Closing the Gap: What Boards and Executives Should Do Next
Three concrete actions for executive leadership:
Commission a readiness assessment that goes beyond document review. Evaluate whether teams can actually execute the plan—roles named with alternates, escalation paths that work under pressure, backups that have been tested with an actual restore, communication protocols that don't depend on people who left the company last year.
Establish or validate decision rights and escalation thresholds. Before the next incident, the board should know: who can declare a material incident, who can authorize system shutdowns that affect revenue, who approves external communications, and at what threshold does the incident require board-level action. These decisions need to be documented, tested, and owned—not improvised.
Treat post-incident review as a governance deliverable. The board should receive a structured after-action report—timeline of events, decisions made, evidence preserved, customer impact, remediation plan with owners and dates. A verbal debrief is not governance.

Readiness and response depend on each other. A polished plan that collapses under pressure provides the same protection as no plan at all. Decision clarity before the incident is what makes execution defensible during it.
For boards and executive teams looking to assess where they actually stand, Tyson Martin works as a board advisor and interim CISO to close real gaps: clear decision rights, inspectable readiness programs, and a 90-day plan with named owners and measurable outcomes. Connect directly via LinkedIn to start the conversation.
Frequently Asked Questions
What are the stages of incident response?
The NIST framework defines four phases: Preparation, Detection and Analysis, Containment/Eradication/Recovery, and Post-Incident Activity. Preparation bridges directly into incident readiness—it's the structural link between the two disciplines.
What is the difference between incident readiness and incident response?
Readiness is proactive: plans, governance, decision rights, and tested capabilities built before a threat arrives. Response is reactive: the real-time execution of containment and recovery once an incident is confirmed.
Who is responsible for incident readiness in an organization?

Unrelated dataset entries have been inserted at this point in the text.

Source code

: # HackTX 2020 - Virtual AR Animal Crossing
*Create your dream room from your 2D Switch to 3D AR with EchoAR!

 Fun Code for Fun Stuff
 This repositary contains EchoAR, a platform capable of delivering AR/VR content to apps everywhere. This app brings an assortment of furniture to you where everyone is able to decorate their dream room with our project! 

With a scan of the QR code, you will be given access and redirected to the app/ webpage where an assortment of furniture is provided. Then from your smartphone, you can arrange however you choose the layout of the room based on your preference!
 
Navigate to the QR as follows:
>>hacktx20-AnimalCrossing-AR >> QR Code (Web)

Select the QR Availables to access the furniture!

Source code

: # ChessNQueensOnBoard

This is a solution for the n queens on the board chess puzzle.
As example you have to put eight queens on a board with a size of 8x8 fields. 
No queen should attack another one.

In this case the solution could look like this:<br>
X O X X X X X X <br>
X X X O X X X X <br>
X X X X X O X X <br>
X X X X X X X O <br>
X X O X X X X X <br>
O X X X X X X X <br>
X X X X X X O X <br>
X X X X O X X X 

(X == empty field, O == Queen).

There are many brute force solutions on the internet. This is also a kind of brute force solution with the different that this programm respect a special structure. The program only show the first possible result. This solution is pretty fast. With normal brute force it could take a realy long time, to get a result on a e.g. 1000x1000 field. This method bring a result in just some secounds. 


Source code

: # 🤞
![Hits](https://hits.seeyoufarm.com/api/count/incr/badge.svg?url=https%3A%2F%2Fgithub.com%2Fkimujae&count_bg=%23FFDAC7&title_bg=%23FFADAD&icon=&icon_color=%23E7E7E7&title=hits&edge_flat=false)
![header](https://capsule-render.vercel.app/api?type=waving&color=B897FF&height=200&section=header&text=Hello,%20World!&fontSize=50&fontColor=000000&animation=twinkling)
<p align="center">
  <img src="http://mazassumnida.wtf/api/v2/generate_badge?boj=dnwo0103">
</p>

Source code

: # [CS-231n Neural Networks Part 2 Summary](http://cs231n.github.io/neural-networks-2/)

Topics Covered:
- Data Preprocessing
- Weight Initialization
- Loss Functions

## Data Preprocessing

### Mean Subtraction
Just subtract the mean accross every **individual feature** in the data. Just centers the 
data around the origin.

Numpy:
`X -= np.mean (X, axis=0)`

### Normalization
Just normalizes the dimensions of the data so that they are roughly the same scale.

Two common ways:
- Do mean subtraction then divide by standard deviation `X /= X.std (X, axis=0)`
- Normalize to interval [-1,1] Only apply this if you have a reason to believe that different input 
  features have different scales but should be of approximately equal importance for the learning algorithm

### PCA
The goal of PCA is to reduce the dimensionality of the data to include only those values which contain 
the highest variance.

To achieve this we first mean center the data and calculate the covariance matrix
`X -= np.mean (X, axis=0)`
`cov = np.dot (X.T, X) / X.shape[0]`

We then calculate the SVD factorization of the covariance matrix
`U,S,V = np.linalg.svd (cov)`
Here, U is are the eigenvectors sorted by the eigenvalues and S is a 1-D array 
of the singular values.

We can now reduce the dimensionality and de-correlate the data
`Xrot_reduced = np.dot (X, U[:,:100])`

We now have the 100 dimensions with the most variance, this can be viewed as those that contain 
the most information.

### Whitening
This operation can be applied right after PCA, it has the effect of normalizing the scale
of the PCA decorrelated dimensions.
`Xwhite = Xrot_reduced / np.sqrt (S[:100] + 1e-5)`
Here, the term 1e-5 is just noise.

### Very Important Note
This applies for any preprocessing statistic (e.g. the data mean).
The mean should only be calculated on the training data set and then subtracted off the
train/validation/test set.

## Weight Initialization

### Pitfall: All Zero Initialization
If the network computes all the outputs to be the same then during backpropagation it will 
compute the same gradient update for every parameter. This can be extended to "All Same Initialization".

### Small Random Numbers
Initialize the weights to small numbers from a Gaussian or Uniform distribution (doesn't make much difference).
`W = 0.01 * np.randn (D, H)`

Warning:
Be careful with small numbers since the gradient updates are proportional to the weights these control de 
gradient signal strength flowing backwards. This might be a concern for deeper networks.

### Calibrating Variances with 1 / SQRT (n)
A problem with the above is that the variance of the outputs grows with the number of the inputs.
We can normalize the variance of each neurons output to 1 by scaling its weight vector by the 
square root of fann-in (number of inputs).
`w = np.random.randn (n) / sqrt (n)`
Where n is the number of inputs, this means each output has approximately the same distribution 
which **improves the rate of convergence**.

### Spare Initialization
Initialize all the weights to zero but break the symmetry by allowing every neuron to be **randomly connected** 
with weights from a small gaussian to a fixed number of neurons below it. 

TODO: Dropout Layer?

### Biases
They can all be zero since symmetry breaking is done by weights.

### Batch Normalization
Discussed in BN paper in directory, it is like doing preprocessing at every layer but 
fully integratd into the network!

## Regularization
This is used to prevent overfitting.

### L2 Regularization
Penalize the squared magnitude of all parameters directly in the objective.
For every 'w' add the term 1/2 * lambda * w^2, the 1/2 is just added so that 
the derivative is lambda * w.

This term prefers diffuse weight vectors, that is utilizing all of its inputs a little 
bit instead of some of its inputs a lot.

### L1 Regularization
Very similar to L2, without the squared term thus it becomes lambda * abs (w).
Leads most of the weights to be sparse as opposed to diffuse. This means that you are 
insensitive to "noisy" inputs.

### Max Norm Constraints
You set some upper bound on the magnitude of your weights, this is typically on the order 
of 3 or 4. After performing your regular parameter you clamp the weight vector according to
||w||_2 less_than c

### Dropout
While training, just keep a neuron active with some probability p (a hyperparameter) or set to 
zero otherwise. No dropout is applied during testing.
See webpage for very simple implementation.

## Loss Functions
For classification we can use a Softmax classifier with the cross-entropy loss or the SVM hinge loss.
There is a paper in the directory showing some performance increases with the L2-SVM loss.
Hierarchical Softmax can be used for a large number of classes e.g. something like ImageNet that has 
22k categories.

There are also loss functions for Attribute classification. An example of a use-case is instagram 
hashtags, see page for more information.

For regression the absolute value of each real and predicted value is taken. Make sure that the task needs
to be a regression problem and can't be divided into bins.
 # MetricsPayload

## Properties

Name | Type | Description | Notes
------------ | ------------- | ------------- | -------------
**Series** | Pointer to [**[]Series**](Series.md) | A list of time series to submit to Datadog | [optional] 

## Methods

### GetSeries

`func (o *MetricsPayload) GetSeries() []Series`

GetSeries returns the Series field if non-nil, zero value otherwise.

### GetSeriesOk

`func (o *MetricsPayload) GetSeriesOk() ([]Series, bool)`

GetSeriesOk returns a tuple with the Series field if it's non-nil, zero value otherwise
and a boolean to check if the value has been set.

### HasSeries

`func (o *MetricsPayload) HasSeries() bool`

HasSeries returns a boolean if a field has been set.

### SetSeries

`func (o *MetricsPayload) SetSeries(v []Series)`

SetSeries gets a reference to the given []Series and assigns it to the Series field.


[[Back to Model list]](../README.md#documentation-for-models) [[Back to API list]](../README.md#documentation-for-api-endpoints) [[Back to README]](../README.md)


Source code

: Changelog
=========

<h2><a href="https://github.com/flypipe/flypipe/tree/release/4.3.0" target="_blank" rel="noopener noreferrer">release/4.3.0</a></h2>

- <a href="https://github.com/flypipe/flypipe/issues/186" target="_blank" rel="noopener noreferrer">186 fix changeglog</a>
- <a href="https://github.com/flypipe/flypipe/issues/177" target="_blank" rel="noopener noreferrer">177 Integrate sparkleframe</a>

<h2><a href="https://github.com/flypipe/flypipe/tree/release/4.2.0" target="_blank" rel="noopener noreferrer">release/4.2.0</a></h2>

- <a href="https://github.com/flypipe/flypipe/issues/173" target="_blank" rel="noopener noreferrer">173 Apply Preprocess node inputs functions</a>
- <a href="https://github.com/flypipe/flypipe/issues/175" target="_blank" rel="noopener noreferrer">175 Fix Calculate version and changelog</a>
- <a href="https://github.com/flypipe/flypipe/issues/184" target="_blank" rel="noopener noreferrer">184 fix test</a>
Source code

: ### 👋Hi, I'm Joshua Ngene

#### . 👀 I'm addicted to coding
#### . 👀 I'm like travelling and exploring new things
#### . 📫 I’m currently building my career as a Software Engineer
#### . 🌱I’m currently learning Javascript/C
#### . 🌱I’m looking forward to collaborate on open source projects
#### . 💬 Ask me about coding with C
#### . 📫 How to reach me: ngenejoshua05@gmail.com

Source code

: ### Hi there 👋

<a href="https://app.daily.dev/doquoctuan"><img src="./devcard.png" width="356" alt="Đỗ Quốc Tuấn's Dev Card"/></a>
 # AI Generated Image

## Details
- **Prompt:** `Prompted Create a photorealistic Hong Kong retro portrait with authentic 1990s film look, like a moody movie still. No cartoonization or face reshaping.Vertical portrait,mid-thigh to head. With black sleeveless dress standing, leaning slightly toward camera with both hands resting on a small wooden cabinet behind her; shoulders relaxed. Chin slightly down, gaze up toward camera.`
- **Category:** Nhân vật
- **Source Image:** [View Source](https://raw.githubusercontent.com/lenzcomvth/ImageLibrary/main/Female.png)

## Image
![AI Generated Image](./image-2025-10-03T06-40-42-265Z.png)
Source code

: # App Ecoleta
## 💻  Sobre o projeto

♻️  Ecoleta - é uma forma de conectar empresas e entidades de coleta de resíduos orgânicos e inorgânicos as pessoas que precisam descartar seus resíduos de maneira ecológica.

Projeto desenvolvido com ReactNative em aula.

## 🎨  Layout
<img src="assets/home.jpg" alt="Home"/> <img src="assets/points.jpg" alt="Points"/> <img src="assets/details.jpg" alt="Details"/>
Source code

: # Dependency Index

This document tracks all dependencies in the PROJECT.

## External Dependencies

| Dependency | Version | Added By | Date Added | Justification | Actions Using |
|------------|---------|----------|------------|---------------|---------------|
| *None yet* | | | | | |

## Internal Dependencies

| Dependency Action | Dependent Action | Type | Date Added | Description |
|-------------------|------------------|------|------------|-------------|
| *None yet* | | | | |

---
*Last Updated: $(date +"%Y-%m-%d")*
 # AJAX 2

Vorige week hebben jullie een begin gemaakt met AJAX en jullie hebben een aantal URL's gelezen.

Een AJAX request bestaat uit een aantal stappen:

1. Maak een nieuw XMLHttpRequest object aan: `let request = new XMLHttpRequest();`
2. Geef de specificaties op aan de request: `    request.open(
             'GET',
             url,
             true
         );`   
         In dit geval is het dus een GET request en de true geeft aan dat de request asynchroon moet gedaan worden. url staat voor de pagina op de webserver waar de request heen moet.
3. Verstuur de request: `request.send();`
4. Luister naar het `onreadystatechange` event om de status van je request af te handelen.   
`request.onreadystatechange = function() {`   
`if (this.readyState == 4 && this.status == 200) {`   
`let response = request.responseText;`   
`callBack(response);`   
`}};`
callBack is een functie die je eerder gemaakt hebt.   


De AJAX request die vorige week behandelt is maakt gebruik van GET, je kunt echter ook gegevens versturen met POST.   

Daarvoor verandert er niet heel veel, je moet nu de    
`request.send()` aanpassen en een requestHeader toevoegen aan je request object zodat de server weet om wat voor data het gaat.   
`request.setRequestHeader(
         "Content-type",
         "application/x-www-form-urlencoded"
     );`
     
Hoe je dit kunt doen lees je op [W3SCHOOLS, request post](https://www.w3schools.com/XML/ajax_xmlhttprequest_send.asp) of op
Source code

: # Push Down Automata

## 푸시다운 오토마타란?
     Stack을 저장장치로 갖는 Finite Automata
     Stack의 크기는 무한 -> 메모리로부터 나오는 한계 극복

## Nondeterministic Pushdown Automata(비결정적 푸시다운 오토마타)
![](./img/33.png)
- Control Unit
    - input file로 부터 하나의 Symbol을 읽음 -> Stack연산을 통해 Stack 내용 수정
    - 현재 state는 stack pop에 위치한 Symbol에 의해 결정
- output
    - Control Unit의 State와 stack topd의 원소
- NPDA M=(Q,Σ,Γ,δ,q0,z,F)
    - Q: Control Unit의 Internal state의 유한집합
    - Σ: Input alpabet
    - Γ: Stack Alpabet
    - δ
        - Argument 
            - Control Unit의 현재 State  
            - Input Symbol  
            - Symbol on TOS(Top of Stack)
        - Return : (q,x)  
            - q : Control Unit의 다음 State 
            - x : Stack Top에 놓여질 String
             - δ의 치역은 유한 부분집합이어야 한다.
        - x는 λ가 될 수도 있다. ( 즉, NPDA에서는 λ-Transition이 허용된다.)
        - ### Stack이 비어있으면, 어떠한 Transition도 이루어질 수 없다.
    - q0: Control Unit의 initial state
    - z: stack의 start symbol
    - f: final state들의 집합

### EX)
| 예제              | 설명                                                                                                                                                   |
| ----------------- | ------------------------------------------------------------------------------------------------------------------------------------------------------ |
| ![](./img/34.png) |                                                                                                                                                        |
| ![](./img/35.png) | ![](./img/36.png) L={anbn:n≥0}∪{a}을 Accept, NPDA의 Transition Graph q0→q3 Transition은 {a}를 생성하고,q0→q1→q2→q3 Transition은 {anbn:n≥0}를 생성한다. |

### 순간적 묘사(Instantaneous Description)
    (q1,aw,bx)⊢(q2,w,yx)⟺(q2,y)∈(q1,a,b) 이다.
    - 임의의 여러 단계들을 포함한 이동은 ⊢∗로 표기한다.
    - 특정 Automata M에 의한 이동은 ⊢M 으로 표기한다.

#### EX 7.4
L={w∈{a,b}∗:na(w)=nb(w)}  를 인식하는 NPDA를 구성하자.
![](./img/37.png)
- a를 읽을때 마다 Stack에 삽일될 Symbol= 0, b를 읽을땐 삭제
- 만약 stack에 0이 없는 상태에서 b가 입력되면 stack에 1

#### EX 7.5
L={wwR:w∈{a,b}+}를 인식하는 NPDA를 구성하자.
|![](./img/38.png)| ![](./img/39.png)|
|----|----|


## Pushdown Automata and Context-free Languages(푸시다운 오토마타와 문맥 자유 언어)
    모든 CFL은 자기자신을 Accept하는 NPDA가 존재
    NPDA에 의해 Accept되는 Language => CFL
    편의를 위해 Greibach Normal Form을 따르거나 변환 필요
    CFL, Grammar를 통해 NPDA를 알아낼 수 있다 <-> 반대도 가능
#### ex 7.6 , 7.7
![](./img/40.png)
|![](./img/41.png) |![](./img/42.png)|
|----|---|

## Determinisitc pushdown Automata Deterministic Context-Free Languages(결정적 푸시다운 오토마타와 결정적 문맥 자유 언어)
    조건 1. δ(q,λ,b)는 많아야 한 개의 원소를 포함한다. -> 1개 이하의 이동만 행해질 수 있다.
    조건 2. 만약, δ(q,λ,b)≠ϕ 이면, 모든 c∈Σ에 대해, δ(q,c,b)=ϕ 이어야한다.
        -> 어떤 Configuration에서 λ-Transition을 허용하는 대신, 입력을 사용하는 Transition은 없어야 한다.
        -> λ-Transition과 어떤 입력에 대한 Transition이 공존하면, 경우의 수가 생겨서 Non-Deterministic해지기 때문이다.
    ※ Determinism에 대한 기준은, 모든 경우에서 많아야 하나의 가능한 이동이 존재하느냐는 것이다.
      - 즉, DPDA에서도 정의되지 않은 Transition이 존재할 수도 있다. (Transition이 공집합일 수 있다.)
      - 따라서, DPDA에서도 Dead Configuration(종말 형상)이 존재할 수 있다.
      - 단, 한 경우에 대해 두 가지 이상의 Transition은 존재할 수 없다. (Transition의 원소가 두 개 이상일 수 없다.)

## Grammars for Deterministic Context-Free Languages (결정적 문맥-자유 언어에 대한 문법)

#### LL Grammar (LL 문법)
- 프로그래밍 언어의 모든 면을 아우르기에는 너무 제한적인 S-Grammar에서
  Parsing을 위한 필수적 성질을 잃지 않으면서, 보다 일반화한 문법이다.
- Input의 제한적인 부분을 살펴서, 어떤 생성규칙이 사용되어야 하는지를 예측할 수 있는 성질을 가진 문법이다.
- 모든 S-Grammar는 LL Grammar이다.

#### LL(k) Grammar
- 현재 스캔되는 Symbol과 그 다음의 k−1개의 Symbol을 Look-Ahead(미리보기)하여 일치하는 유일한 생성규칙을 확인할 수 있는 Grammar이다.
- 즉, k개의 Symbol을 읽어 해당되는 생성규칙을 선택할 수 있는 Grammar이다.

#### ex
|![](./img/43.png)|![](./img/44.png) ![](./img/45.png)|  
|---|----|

Readiness is cross-functional. The CISO and security leadership own technical preparation—plans, playbooks, and detection capabilities. Executive leadership and the board own the governance layer: approving risk tolerance, resourcing the program, and establishing the decision rights that hold under pressure.
How often should organizations test their incident response plans?
At minimum, annual executive-level tabletop exercises and more frequent technical simulations. Plan reviews should also be triggered by personnel changes, new regulatory requirements, or after any real incident—not just on a calendar schedule.
What should a board ask about incident readiness?
Has the plan been tested in the past 12 months? Who is authorized to make which decisions during an active incident? What specific action items came out of the last exercise or real incident—and were they actually closed?